* [MATERIALS PROVIDED]:
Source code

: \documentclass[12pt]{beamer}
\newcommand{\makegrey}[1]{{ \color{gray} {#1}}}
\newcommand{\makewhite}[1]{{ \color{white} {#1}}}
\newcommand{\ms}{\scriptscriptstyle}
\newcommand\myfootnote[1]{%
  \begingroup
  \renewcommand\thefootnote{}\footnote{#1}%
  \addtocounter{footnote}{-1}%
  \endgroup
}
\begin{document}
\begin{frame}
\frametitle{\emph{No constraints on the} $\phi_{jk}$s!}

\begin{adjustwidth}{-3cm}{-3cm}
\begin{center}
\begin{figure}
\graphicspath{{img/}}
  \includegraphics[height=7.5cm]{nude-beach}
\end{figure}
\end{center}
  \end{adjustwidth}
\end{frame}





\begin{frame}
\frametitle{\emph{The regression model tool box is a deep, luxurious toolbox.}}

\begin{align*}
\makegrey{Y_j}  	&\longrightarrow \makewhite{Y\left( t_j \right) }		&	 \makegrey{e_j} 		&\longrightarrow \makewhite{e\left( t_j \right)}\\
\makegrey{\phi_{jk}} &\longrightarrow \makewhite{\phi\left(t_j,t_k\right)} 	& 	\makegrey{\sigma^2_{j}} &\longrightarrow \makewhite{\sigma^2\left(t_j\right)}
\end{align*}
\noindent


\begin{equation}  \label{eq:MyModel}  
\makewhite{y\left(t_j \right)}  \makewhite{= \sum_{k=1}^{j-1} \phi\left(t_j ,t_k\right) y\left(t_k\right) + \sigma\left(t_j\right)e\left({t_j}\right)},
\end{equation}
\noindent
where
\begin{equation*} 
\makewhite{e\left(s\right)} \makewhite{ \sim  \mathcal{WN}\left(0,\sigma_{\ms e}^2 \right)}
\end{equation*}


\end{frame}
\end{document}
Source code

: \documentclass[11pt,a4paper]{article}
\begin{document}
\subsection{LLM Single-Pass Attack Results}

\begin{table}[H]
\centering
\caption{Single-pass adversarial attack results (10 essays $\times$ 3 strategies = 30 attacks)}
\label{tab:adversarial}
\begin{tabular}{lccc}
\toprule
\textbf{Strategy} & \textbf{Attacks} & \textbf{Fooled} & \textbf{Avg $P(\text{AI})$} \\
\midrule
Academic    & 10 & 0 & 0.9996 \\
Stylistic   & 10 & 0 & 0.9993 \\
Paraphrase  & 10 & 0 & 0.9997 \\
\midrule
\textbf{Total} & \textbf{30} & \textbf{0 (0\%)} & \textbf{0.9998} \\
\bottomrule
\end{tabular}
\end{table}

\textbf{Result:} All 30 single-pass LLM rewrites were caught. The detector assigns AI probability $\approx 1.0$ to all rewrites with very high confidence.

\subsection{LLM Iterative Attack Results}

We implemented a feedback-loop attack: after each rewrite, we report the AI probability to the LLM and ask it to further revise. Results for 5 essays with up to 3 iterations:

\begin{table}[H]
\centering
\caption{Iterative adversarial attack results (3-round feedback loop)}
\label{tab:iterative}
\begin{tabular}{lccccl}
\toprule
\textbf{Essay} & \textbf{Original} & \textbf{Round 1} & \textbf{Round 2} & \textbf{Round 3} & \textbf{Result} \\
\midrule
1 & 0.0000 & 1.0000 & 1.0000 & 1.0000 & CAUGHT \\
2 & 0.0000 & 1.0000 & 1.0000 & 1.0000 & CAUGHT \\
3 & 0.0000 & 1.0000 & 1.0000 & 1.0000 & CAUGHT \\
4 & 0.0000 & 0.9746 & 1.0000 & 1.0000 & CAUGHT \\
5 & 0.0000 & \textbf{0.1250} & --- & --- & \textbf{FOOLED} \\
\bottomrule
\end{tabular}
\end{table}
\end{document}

* [WORK TO COMPLETE]: In full and without changes, copy the entries above.

* [SOLUTION TO THIS EXERCISE]:
Source code

: \documentclass[12pt]{beamer}
\newcommand{\makegrey}[1]{{ \color{gray} {#1}}}
\newcommand{\makewhite}[1]{{ \color{white} {#1}}}
\newcommand{\ms}{\scriptscriptstyle}
\newcommand\myfootnote[1]{%
  \begingroup
  \renewcommand\thefootnote{}\footnote{#1}%
  \addtocounter{footnote}{-1}%
  \endgroup
}
\begin{document}
\begin{frame}
\frametitle{\emph{No constraints on the} $\phi_{jk}$s!}

\begin{adjustwidth}{-3cm}{-3cm}
\begin{center}
\begin{figure}
\graphicspath{{img/}}
  \includegraphics[height=7.5cm]{nude-beach}
\end{figure}
\end{center}
  \end{adjustwidth}
\end{frame}





\begin{frame}
\frametitle{\emph{The regression model tool box is a deep, luxurious toolbox.}}

\begin{align*}
\makegrey{Y_j}  	&\longrightarrow \makewhite{Y\left( t_j \right) }		&	 \makegrey{e_j} 		&\longrightarrow \makewhite{e\left( t_j \right)}\\
\makegrey{\phi_{jk}} &\longrightarrow \makewhite{\phi\left(t_j,t_k\right)} 	& 	\makegrey{\sigma^2_{j}} &\longrightarrow \makewhite{\sigma^2\left(t_j\right)}
\end{align*}
\noindent


\begin{equation}  \label{eq:MyModel}  
\makewhite{y\left(t_j \right)}  \makewhite{= \sum_{k=1}^{j-1} \phi\left(t_j ,t_k\right) y\left(t_k\right) + \sigma\left(t_j\right)e\left({t_j}\right)},
\end{equation}
\noindent
where
\begin{equation*} 
\makewhite{e\left(s\right)} \makewhite{ \sim  \mathcal{WN}\left(0,\sigma_{\ms e}^2 \right)}
\end{equation*}


\end{frame}
\end{document}
Source code

: \documentclass[11pt,a4paper]{article}
\begin{document}
\subsection{LLM Single-Pass Attack Results}

\begin{table}[H]
\centering
\caption{Single-pass adversarial attack results (10 essays $\times$ 3 strategies = 30 attacks)}
\label{tab:adversarial}
\begin{tabular}{lccc}
\toprule
\textbf{Strategy} & \textbf{Attacks} & \textbf{Fooled} & \textbf{Avg $P(\text{AI})$} \\
\midrule
Academic    & 10 & 0 & 0.9996 \\
Stylistic   & 10 & 0 & 0.9993 \\
Paraphrase  & 10 & 0 & 0.9997 \\
\midrule
\textbf{Total} & \textbf{30} & \textbf{0 (0\%)} & \textbf{0.9998} \\
\bottomrule
\end{tabular}
\end{table}

\textbf{Result:} All 30 single-pass LLM rewrites were caught. The detector assigns AI probability $\approx 1.0$ to all rewrites with very high confidence.

\subsection{LLM Iterative Attack Results}

We implemented a feedback-loop attack: after each rewrite, we report the AI probability to the LLM and ask it to further revise. Results for 5 essays with up to 3 iterations:

\begin{table}[H]
\centering
\caption{Iterative adversarial attack results (3-round feedback loop)}
\label{tab:iterative}
\begin{tabular}{lccccl}
\toprule
\textbf{Essay} & \textbf{Original} & \textbf{Round 1} & \textbf{Round 2} & \textbf{Round 3} & \textbf{Result} \\
\midrule
1 & 0.0000 & 1.0000 & 1.0000 & 1.0000 & CAUGHT \\
2 & 0.0000 & 1.0000 & 1.0000 & 1.0000 & CAUGHT \\
3 & 0.0000 & 1.0000 & 1.0000 & 1.0000 & CAUGHT \\
4 & 0.0000 & 0.9746 & 1.0000 & 1.0000 & CAUGHT \\
5 & 0.0000 & \textbf{0.1250} & --- & --- & \textbf{FOOLED} \\
\bottomrule
\end{tabular}
\end{table}
\end{document}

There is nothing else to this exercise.